The code for above mentioned functionalities is:
(ns clojure-benchmark.bench
(:require
[clojure.java.io :as io]
[clj-async-profiler.core :as prof]
[taoensso.tufte :as tufte]))
;; necessary to print it so that jvm know that we are using its result
(def prof-started (let [start (atom (prof/start {}))
_ (println "profiling started." (prof/status))]
@start))
(alter-var-root #'tufte/*ns-filter* (constantly "*"))
;; accumulator for tufte result
(def stats-accumulator (tufte/add-accumulating-handler! {:ns-pattern "*"}))
;; before exiting make sure that we are printing profiling result
(System/setSecurityManager
(proxy [SecurityManager] []
(checkExit [status]
(let [_ (println "profiling ended." (prof/status))
_ (io/make-parents "profiling-result/random-file")
result (prof/stop)
file-name (.getName result)]
(io/make-parents (format "profiling-result/%s" file-name))
(io/copy result (io/as-file (format "profiling-result/%s" file-name)))
(with-open [writer (io/writer (format "profiling-result/tufte-prof-%d.txt" (System/currentTimeMillis)))]
(.write writer (tufte/format-grouped-pstats @stats-accumulator)))))
(checkCreateClassLoader [& args]
true)
(checkPermission [& args]
true)))
(ns clojure-benchmark.util
(:require [clojure.java.io :as io]
[clojure.test :refer :all]))
(defn write-to-file [file-name f & args]
(let [file-name (format "profiling-result/%s" file-name)
_ (io/make-parents file-name)]
(with-open [file (io/writer file-name)]
(binding [*out* file]
(apply f args)))))
Please check the sample test to understand how to use write the benchmark
(ns clojure-benchmark.core-test
(:require [clojure.test :refer :all]
[taoensso.tufte :refer :all]
[criterium.core :refer [benchmark report-result]]
[clojure-benchmark.util :refer [write-to-file]]
[clojure-benchmark.core :refer :all]))
(defn fib [n]
(cond (<= n 0) 0
(= n 1) 1
:else (+ (fib (- n 1)) (fib (- n 2)))))
(defn noob-fib [n] (p :noob (fib n)))
(def lazy-fib (lazy-cat [0 1] (map + lazy-fib (rest lazy-fib))))
(defn pro-fib [n]
(p :pro (nth lazy-fib n)))
(deftest a-test
(testing "test"
(is (= (noob-fib 10) 55))
(is (= (noob-fib 10) 55))
(is (= (pro-fib 13) 233))
(is (= (pro-fib 13) 233))))
(deftest ^:bench benchmark-fib
(profile {}
(let [input [10 13]
noob-fib (benchmark (doseq [inp input] (noob-fib inp)) {:verbose true :runtime true})

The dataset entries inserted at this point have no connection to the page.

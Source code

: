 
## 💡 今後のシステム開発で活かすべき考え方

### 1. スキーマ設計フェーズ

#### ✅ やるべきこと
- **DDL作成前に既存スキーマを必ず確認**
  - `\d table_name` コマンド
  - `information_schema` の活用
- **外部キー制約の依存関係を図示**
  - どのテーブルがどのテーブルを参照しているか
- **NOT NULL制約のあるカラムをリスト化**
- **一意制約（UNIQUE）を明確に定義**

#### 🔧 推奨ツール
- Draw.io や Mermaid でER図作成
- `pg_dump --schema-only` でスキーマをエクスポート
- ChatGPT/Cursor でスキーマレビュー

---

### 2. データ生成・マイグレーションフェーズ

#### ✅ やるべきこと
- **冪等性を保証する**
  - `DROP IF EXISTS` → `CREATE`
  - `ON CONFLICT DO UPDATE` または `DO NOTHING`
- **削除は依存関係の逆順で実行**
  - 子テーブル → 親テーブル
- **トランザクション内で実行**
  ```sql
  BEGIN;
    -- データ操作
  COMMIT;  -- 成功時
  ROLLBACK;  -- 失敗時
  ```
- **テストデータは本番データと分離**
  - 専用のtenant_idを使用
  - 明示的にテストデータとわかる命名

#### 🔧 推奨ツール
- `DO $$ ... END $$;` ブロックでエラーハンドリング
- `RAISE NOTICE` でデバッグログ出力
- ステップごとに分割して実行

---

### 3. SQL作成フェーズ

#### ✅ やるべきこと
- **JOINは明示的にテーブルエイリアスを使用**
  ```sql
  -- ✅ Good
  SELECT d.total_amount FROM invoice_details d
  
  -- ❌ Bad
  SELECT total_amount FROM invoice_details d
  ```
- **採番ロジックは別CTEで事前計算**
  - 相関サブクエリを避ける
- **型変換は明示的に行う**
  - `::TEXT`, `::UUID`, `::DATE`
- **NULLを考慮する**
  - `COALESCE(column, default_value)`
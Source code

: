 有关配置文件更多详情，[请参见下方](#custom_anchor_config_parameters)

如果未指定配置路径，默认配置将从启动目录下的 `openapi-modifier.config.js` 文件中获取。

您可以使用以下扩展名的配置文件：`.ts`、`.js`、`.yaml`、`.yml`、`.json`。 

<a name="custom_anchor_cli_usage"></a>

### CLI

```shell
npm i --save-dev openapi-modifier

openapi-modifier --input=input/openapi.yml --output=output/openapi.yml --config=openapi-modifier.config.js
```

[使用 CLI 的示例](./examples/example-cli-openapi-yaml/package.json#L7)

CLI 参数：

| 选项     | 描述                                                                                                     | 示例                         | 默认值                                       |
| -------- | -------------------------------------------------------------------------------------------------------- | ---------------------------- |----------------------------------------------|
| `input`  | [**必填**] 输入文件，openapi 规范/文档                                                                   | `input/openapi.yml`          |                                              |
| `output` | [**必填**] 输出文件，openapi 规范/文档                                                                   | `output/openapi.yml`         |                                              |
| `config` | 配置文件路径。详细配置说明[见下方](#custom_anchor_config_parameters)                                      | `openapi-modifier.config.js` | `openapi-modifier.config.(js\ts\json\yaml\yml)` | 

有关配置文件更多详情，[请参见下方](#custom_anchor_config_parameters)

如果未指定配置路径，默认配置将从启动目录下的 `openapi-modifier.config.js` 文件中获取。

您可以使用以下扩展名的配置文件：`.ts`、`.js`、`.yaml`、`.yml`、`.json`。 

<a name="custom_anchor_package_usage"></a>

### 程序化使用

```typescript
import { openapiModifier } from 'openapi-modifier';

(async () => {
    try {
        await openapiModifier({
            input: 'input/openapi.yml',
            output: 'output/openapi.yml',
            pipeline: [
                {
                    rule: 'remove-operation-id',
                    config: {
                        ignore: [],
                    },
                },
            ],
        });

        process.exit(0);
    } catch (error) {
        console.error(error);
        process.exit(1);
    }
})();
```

pro-fib (benchmark (doseq [inp input] (pro-fib inp)) {:verbose true :runtime true})]
(write-to-file "pro-fib.txt" report-result pro-fib :verbose :os :runtime)
(write-to-file "noob-fib.txt" report-result noob-fib :verbose :os :runtime))))
and its output for lein test
:
lein test clojure-benchmark.core-test
Ran 1 tests containing 4 assertions.
0 failures, 0 errors.
lein with-profile +bench test :bench
profiling started. Profiling is running for 0 seconds
lein test clojure-benchmark.core-test
Ran 1 tests containing 0 assertions.
0 failures, 0 errors.
profiling ended. Profiling is running for 182 seconds
Profiling started
output of tufte:
:tufte/nil-id,
pId nCalls Min 50% ≤ 90% ≤ 95% ≤ 99% ≤ Max Mean MAD Clock Total
:noob 2,426,660 6.13μs 28.29μs 60.32μs 78.76μs 299.16μs 25.60ms 38.21μs ±76% 1.55m 52%
:pro 34,272,466 396.00ns 786.00ns 1.24μs 2.29μs 3.17μs 917.90ms 1.04μs ±59% 35.66s 20%
:tufte/compaction 45 39.54ms 155.80ms 456.94ms 791.48ms 1.52s 1.52s 219.91ms ±77% 9.90s 6%
Accounted 2.30m 78%
Clock 2.96m 100%
output of benchmark:
[hdggxin@nixos:~/workspace/clojure-benchmark/profiling-result]$ cat noob-fib.txt
amd64 Linux 6.1.51 4 cpu(s)
OpenJDK 64-Bit Server VM 25.362-bga
Runtime arguments: -Dfile.encoding=UTF-8 -Djdk.attach.allowAttachSelf -XX:+UnlockDiagnosticVMOptions -XX:+DebugNonSafepoints -Dclojure.compile.path=/
home/hdggxin/workspace/clojure-benchmark/target/classes -Dclojure-benchmark.version=0.1.0-SNAPSHOT -Dclojure.debug=false
Evaluation count : 2773980 in 60 samples of 46233 calls.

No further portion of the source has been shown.